INPUT =
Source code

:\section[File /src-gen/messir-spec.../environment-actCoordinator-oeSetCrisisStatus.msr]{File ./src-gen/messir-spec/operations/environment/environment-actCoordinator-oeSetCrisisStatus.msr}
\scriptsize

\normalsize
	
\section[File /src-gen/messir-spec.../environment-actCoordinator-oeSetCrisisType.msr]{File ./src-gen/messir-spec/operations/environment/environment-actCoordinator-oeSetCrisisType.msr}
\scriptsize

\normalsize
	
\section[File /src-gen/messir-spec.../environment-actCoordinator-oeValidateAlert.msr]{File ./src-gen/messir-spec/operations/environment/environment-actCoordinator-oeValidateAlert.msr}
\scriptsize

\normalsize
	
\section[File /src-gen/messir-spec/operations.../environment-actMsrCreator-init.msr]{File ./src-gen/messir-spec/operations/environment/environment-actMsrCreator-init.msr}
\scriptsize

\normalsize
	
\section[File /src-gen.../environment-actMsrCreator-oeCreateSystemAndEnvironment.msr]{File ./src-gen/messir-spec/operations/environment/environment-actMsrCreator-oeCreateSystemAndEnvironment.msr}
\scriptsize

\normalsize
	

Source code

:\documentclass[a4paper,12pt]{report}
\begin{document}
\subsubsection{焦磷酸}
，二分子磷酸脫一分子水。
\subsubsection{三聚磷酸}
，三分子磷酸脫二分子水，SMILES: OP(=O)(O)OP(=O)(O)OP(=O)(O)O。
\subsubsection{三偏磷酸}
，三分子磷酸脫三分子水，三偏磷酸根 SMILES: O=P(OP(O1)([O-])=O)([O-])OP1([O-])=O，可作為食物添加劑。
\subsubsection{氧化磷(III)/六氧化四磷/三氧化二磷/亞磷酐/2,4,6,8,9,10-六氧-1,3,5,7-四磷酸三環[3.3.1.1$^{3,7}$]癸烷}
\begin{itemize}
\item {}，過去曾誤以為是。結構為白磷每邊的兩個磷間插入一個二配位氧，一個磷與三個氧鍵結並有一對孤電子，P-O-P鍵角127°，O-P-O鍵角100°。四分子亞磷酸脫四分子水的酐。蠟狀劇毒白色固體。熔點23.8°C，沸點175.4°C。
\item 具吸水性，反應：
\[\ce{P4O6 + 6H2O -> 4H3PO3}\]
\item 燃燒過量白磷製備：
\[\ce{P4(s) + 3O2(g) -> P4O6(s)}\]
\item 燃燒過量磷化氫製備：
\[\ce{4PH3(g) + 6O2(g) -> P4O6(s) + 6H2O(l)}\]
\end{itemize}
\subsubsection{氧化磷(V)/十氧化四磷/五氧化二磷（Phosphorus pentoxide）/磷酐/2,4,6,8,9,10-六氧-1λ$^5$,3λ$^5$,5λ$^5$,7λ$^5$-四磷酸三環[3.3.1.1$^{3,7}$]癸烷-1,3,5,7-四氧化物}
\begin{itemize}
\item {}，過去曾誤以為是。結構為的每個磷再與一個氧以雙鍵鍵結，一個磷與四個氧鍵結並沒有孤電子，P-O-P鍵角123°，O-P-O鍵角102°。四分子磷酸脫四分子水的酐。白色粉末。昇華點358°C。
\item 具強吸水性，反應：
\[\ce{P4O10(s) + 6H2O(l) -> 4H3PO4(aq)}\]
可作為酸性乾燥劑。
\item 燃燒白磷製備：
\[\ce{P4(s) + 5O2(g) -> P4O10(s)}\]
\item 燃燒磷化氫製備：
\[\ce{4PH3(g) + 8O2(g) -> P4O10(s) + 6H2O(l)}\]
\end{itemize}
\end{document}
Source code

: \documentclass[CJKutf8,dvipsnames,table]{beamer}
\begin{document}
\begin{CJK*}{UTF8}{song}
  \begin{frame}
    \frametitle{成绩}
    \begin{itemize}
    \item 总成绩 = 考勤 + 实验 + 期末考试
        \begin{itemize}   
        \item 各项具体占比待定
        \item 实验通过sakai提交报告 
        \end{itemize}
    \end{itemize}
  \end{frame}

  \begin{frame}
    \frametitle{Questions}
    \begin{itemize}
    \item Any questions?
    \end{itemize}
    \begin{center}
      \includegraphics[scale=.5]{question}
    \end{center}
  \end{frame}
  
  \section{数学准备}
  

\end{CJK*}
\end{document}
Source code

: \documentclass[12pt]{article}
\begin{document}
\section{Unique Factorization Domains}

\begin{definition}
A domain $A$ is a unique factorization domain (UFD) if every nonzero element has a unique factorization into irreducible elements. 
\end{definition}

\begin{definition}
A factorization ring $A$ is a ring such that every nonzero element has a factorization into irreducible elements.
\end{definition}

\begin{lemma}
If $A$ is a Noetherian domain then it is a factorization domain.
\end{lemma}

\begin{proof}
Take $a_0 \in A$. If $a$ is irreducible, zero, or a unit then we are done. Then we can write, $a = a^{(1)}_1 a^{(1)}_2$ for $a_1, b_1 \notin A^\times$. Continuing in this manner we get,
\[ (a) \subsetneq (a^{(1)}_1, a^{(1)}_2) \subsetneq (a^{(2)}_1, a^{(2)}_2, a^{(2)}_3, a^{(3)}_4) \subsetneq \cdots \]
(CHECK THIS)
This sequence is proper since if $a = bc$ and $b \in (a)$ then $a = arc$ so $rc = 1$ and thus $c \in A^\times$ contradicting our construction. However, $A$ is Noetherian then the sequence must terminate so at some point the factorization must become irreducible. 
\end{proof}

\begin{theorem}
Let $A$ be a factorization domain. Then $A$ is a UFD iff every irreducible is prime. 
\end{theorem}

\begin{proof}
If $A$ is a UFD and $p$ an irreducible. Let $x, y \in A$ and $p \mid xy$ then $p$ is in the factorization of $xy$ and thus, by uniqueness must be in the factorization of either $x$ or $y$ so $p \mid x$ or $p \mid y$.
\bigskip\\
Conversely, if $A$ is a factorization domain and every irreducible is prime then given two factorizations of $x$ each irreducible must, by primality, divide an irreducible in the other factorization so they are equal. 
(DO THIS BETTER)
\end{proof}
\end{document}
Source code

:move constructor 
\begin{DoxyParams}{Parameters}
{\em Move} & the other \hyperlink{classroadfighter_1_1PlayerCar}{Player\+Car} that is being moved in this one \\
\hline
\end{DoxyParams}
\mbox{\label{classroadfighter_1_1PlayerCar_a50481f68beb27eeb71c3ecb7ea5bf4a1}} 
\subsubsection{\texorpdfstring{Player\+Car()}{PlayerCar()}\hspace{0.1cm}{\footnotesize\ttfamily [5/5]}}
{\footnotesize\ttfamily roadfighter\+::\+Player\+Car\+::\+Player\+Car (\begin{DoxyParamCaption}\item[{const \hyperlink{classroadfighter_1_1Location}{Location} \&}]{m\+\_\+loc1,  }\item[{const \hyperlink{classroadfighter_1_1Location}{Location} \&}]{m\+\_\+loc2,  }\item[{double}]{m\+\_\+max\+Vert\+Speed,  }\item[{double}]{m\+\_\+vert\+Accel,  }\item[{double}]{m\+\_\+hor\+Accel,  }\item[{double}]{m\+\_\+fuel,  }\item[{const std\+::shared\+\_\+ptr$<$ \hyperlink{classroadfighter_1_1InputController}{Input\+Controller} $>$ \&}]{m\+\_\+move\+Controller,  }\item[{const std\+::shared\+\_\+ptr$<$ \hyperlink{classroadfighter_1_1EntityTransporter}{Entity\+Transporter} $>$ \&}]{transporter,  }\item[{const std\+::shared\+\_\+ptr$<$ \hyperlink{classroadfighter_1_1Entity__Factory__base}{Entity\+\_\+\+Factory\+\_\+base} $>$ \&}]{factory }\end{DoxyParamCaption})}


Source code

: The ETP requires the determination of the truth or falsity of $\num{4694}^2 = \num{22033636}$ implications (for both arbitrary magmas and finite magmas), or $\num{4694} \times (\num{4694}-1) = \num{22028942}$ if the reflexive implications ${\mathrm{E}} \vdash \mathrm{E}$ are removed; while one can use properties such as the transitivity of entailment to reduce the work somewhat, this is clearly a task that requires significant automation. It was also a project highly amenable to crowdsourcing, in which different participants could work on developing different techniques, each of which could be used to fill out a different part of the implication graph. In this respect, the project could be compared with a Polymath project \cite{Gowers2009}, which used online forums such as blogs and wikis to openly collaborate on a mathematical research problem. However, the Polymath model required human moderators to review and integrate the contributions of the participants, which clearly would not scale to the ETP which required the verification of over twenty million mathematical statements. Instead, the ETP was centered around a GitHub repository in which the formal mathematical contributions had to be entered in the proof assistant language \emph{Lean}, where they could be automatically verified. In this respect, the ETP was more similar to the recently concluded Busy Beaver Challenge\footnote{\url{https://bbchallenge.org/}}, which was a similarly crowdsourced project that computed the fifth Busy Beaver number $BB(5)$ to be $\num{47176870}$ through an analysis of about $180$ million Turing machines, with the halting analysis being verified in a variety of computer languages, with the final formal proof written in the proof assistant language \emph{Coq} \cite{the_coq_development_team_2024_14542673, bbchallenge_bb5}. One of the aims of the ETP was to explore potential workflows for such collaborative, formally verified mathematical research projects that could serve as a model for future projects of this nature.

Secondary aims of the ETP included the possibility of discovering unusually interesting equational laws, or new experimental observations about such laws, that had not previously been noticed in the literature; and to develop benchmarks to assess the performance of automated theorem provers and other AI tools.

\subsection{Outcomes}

WHAT NEEDS TO BE DONE = Take every line of the material that contains the word "documentclass", and copy it.

RESPONSE =
:\documentclass[a4paper,12pt]{report}
: \documentclass[CJKutf8,dvipsnames,table]{beamer}
: \documentclass[12pt]{article}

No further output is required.